A note on visiting Byzantine churches on Kythera

The island, for its size, has an unequalled wealth of Byzantine churches. Many of those mentioned here are kept locked and their keys are no longer held, as before, by a local neighbour. This has become the case after a notorious series of thefts in the 1990s; and the policy is unlikely now to change. To visit, for example, four or five of the greatest treasures on the island out side the months of July and August, different entities or people will probably need to be contacted:
* the key for the cave church of Aghia Sophia, below Mylopotamos, is kept in the custody of the Demarcheion (the Town Hall: T. 27360 31213) in Chora, except in July and August, when the church should be open for four hours every day, except on Mondays;
* the keys for the ancient churches on the peak of Vouno are kept by the local pappas (priest) of the Palaiopolis parish (this parish includes the monastery of Aghia Moni (T. 27360 33251) where he can often be contacted);
* for the painted churches of Aghios Demetrios at Pourko, Aghios Andreas at Livadi, or Aghii Anargyri and Aghios Vlasios at Frilingianika, the keys are kept at the Byzantine Antiquities Department (T. 27360 31195) in the main street of Livadi, although the churches are occasionally open for liturgies or cleaning.

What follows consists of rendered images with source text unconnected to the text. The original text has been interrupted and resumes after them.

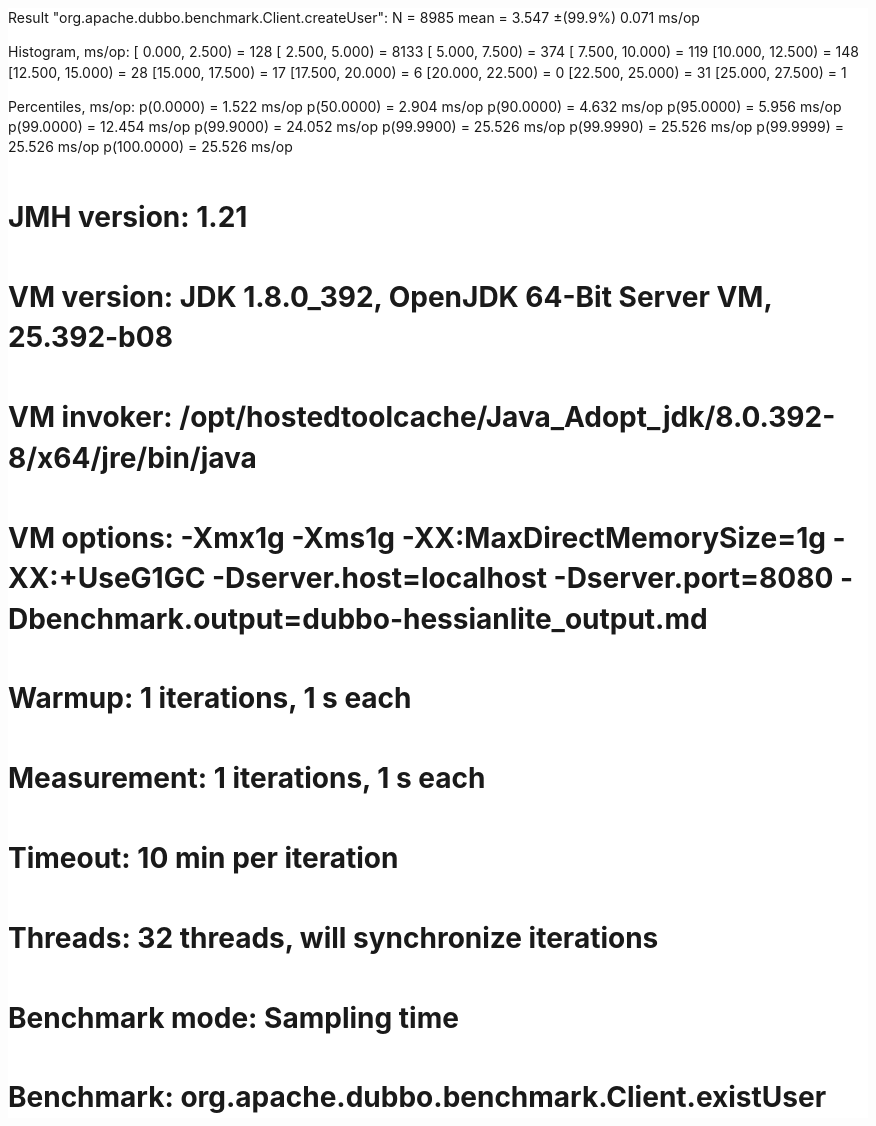 

Result "org.apache.dubbo.benchmark.Client.createUser":
  N = 8985
  mean =      3.547 ±(99.9%) 0.071 ms/op

  Histogram, ms/op:
    [ 0.000,  2.500) = 128 
    [ 2.500,  5.000) = 8133 
    [ 5.000,  7.500) = 374 
    [ 7.500, 10.000) = 119 
    [10.000, 12.500) = 148 
    [12.500, 15.000) = 28 
    [15.000, 17.500) = 17 
    [17.500, 20.000) = 6 
    [20.000, 22.500) = 0 
    [22.500, 25.000) = 31 
    [25.000, 27.500) = 1 

  Percentiles, ms/op:
      p(0.0000) =      1.522 ms/op
     p(50.0000) =      2.904 ms/op
     p(90.0000) =      4.632 ms/op
     p(95.0000) =      5.956 ms/op
     p(99.0000) =     12.454 ms/op
     p(99.9000) =     24.052 ms/op
     p(99.9900) =     25.526 ms/op
     p(99.9990) =     25.526 ms/op
     p(99.9999) =     25.526 ms/op
    p(100.0000) =     25.526 ms/op


# JMH version: 1.21
# VM version: JDK 1.8.0_392, OpenJDK 64-Bit Server VM, 25.392-b08
# VM invoker: /opt/hostedtoolcache/Java_Adopt_jdk/8.0.392-8/x64/jre/bin/java
# VM options: -Xmx1g -Xms1g -XX:MaxDirectMemorySize=1g -XX:+UseG1GC -Dserver.host=localhost -Dserver.port=8080 -Dbenchmark.output=dubbo-hessianlite_output.md
# Warmup: 1 iterations, 1 s each
# Measurement: 1 iterations, 1 s each
# Timeout: 10 min per iteration
# Threads: 32 threads, will synchronize iterations
# Benchmark mode: Sampling time
# Benchmark: org.apache.dubbo.benchmark.Client.existUser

Those involved are generally helpful in facilitating visits: but finding the right person at the right moment is not always easy. The few churches mentioned above are of such importance or beauty that the effort needed to get to see them will be more than repaid; for the others mentioned in the text below, it is up to the visitor to decide according to his or her stamina. Never fail, however, to go into any church which happens casually to be open for whatever reason, even if you are on your way some where else: the opportunity is golden.